0017z00000m5930AAA,"New Name Two"
0017z00000m5931AAA,"New Name Three"
,"New Account”

Here’s how to run the upsert command:

sf data upsert bulk --file accounts-update.csv \
   --sobject Account --external-id Id --wait 10

As with all the bulk data commands, if the data update|upsert bulk commands time out or you specify --async, the commands display the data update|upsert resume commands you must run to see the status and results.

Get Detailed Results From Any Bulk Ingest Job

Use the data bulk results CLI command to get detailed results from any completed bulk ingest job that you previously ran using any Salesforce tool. Examples of these tools include:

  • The bulk Salesforce CLI commands discussed in this topic, such as data import bulk and data upsert bulk
  • Data Loader
  • A partner product on AppExchange that uses Bulk API 2.0

The data bulk results command requires that the bulk ingest job has completed; the command also needs the job ID. For example, if you’re using data import bulk, and it’s still processing, run data import resume first and wait for it to complete. Make note of the outputted job ID.
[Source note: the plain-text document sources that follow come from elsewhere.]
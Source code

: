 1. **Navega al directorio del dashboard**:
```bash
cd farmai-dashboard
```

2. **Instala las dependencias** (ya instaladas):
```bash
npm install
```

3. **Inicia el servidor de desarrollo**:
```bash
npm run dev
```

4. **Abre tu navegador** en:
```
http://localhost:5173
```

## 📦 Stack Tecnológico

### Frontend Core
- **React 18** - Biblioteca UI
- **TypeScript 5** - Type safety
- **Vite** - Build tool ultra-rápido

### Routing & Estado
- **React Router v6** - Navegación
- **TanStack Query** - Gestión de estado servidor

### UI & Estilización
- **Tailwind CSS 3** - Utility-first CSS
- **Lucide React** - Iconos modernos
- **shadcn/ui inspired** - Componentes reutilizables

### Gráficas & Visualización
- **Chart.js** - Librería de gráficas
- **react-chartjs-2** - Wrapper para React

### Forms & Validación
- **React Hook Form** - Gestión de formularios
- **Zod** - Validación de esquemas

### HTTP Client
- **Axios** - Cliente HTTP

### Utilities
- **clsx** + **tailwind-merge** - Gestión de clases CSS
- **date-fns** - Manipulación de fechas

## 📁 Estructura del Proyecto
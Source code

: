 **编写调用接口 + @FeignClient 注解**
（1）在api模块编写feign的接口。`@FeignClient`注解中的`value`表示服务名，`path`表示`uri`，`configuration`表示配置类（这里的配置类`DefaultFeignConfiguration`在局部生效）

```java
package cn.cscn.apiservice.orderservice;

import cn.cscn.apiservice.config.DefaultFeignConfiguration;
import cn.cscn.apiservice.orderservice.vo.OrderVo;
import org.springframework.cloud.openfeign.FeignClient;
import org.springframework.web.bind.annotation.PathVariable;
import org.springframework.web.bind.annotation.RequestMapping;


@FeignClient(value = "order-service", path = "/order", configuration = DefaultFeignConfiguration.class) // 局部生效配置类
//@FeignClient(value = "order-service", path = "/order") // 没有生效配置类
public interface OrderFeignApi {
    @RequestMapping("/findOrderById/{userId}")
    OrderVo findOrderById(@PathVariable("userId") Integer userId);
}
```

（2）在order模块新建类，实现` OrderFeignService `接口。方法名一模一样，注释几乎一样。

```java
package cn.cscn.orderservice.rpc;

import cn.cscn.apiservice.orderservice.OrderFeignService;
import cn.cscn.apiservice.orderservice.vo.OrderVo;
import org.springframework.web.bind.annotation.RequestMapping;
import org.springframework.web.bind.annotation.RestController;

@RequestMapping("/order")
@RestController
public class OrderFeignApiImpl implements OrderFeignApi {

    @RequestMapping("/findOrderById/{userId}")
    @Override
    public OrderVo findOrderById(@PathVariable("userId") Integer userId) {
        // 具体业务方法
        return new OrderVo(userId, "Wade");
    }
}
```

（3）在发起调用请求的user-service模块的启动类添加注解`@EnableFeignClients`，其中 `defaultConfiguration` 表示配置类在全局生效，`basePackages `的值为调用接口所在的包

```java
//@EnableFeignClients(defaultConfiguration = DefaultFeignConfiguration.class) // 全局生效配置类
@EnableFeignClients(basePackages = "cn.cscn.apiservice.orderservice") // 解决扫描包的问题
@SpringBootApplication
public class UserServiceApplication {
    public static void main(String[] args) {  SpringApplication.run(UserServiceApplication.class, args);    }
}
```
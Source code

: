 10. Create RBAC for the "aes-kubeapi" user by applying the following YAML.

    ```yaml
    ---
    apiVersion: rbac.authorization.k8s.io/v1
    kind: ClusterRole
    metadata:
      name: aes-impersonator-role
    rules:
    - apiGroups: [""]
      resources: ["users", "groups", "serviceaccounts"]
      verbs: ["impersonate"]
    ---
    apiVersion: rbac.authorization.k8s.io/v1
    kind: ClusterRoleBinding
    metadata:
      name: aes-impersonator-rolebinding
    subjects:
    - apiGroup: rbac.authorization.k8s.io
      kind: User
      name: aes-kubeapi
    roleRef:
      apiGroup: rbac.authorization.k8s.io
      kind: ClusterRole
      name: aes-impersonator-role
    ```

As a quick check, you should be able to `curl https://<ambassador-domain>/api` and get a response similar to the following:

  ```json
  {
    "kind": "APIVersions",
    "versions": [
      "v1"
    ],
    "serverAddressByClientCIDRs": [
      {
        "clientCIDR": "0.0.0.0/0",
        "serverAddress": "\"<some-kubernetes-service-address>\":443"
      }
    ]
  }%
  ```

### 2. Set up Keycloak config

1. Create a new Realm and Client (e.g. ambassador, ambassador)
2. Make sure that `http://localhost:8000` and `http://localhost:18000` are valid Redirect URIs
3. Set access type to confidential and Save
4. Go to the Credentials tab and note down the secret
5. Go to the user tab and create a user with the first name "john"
The data bulk results command first shows a summary of the job results. It includes the overall status, the executed operation, the affected Salesforce object, and the number of successful and failed records that were processed. For example:

sf data bulk results --job-id 75fake00CZBD1IAP --target-org my-scratch

Status: JobComplete
Operation: insert
Object: Account

Processed records: 13
Successful records: 13

Saved successful results to 75fake00CZBD1IAP-success-records.csv

The command also provides a CSV file that contains details of every successful record that was processed, including the new Salesforce record IDs; in our sample output, the name of the file is 75fake00CZBD1IAP-success-records.csv. If any errors occurred during the bulk ingest job, the command generates separate CSV files with details about the failures, and if possible, the unprocessed records.